Researchers at the University of Warwick have been working on ways to help UK farmers better serve public health using seed, soil and British sunshine. GODIVA is a blonde-coloured dry bean similar in size to a red kidney bean and named after the historical Coventry noblewoman, Lady Godiva. OLIVIA is a black bean named after a character from Shakespeare’s Twelfth Night.
This groundbreaking agricultural achievement is set to mark a new era in home-grown food production. UK farmers have not been able to grow dry beans because commercial varieties from North America are poorly adapted for reliable production. These two new varieties have been selected to thrive in an English summer for harvesting in early September.
Professor Eric Holub from the University of Warwick Innovation Campus, Stratford-Upon-Avon: “Inspiring a future market for GODIVA has already begun in the midlands. We’ve been working with cooks and bakers to introduce this novel home-grown ingredient to communities in Coventry, and with school cooks in six primary school in Leicestershire”. The latter is as part of a multi-university project called BeanMeals funded by UKRI Transforming UK Food System programme.

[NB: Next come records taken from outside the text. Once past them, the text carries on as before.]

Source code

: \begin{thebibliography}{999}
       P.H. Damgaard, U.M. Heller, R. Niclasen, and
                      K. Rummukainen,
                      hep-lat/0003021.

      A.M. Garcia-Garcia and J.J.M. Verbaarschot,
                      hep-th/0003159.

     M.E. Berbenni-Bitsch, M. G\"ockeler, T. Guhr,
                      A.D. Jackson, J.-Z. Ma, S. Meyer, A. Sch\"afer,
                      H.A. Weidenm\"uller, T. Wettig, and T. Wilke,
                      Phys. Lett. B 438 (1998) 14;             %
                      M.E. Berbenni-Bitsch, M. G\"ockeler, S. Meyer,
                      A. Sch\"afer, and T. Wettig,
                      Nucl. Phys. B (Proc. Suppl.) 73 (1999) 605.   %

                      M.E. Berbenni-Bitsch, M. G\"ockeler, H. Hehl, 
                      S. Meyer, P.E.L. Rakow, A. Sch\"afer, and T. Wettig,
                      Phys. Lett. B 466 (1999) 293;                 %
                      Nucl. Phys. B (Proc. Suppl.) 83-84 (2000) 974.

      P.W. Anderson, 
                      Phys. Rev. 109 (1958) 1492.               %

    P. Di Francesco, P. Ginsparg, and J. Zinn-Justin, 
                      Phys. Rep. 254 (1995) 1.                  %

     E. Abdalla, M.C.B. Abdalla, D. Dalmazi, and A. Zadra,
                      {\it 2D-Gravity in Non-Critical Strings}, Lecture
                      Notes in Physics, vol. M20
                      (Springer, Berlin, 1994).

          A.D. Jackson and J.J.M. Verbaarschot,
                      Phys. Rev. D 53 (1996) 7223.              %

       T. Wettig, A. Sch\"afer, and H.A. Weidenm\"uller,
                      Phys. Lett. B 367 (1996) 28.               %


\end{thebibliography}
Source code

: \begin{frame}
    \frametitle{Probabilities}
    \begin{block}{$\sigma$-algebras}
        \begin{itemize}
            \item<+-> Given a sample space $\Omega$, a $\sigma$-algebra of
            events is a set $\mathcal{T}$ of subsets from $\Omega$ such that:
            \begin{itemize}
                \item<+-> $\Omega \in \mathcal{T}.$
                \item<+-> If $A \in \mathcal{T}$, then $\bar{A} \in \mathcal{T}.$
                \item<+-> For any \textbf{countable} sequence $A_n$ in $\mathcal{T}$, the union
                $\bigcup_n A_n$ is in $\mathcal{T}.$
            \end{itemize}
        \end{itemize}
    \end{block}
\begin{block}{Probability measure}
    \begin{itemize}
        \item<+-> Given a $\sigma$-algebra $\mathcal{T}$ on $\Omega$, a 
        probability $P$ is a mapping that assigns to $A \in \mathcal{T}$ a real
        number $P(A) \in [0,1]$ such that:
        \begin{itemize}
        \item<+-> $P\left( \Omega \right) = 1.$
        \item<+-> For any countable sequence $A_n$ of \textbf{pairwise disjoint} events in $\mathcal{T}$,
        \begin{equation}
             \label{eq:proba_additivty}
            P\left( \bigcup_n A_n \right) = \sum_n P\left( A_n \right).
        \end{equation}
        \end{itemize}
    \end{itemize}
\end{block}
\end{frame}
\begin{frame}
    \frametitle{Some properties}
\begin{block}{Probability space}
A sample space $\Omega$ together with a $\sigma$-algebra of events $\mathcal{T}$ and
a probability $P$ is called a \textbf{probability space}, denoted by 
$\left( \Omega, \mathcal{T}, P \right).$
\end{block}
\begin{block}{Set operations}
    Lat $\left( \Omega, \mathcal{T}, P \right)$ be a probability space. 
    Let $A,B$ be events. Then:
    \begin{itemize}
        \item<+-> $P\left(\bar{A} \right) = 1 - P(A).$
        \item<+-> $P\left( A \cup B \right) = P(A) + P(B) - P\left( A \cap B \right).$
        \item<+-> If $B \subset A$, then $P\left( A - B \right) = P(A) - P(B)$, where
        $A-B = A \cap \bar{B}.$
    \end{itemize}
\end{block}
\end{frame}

“British farmers are growing good food. It’s absolutely essential for public health, but not sufficient. We need to add more diversity to the current offerings of food ingredients. GODIVA, OLIVIA and CAPULET are exciting because from new seed comes new ideas for changing our culture of food produced from British soil and sunshine.”
GODIVA and OLIVIA are in a second year of seed production trials by a commercial company on a farm in Lincolnshire, alongside CAPULET (which looks to a conventional navy bean used in Baked Beans). The University of Warwick harvest of seed from this year will be used by a local farmer to grow food of GODIVA and OLIVIA next summer.